Ever been subjected to a bitter pint in Prague?
Most bottled beer in the country comes with a born-on date to ensure freshness, but researchers from Prague’s Research Institute of Brewing and Malting recently unearthed a trio of bottles dating back to the WWI era.
Yes, of course Prague has a Research Institute of Brewing and Malting (www.beerresearch.cz), the only facility of its kind in the Czech Republic.
The three bottles were located covered in dust at the old Raven Trading brewery in Záhlinice, which is currently undergoing reconstruction.
You might be wondering how a scientific institute analyzes beer. The best way to research beer, as many Prague residents already know, is to taste it firsthand.

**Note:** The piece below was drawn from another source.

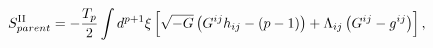 \begin{equation}
S^{{\rm II}}_{parent}=-\frac{T_p}{2}\int d^{p+1}{\xi}\left[\sqrt{-G}
\left(G^{ij}h_{ij}-(p-1)\right)+{\Lambda}_{ij}\left(G^{ij}-g^{ij}\right)
\right],
\end{equation}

And that’s exactly what the researchers did.
How were the 100-year-old brews?
A bottle of 10.3° Plato was noted to have “sulfuric and fecal off-flavors” by the researchers, but the other two bottles fared better.
A 7.6° was “dark and very acidic, resembling Lambic,” while “sweetness, honey and fruity off-flavors” were detected in the final 10.4°.
All three beers were estimated to be lager-type brews, with the research possible thanks to good storage conditions.
Their report was submitted to the scientific Journal of Agricultural and Food Chemistry, and published online earlier this month.
UK tabloid The Daily Mail picked up on the researcher’s findings yesterday.